**Prompt:**
Take the data below and copy exactly the lines starting at the one with "Nahuel, tutor de Aprender En Red." and finishing at the one with "Estimados alumnos: ¡excelente", both included.

Records excerpted from a collection
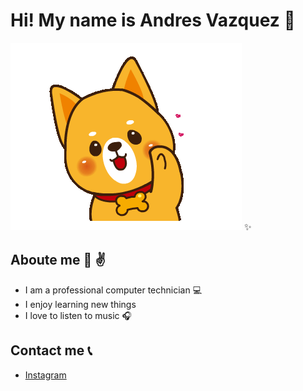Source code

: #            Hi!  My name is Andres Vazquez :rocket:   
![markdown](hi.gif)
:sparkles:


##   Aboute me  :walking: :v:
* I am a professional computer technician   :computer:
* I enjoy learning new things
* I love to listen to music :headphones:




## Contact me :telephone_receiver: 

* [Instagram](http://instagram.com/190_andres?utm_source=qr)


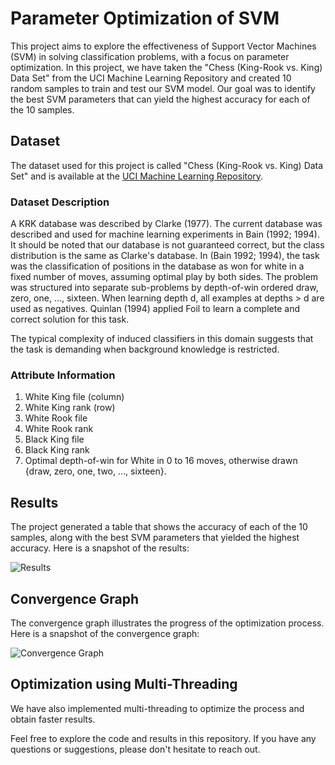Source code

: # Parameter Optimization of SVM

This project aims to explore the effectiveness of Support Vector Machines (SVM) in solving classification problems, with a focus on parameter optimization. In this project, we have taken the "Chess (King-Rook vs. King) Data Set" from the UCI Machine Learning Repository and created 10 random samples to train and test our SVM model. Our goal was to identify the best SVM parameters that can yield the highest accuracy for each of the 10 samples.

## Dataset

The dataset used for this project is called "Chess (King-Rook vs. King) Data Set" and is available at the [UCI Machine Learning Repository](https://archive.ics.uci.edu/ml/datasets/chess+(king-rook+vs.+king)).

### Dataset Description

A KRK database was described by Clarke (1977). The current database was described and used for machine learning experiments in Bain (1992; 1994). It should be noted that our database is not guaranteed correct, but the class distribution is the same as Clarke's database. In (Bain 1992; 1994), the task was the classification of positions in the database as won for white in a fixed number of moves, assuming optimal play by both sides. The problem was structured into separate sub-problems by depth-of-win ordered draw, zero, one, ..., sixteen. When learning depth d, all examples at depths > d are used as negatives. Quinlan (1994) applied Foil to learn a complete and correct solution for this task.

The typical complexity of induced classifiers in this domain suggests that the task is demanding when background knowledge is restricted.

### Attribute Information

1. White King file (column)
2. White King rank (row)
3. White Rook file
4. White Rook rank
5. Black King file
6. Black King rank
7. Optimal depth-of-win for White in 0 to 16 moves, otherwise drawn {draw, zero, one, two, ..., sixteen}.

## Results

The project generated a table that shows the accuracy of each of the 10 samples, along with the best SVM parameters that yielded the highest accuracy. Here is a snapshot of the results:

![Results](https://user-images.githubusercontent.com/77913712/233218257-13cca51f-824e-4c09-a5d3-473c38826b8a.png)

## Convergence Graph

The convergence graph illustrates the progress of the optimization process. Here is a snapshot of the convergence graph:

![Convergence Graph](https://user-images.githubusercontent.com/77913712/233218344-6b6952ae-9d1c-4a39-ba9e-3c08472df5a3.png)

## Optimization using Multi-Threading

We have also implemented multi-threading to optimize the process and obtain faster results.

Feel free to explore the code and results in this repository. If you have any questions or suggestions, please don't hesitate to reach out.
--
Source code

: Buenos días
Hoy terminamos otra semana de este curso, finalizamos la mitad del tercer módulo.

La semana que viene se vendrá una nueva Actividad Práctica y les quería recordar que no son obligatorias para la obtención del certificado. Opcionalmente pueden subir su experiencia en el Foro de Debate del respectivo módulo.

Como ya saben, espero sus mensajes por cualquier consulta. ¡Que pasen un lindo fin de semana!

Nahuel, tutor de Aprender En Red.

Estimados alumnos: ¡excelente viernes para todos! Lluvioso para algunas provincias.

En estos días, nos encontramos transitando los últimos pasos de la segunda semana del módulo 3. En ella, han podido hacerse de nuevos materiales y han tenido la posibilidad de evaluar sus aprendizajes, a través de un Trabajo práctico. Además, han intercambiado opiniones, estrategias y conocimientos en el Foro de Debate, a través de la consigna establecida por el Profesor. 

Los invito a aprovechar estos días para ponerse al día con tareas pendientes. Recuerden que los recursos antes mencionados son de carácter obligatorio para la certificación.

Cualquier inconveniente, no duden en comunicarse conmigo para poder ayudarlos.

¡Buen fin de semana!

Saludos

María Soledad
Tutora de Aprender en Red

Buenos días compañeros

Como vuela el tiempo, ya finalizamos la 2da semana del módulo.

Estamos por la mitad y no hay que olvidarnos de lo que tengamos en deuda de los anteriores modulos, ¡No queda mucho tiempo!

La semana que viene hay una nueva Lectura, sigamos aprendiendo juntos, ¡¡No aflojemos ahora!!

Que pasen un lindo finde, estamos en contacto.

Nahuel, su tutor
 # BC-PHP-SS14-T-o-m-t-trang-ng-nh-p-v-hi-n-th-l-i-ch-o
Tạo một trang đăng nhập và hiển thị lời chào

**Result of the exercise:**
Nahuel, tutor de Aprender En Red.

Estimados alumnos: ¡excelente viernes para todos! Lluvioso para algunas provincias.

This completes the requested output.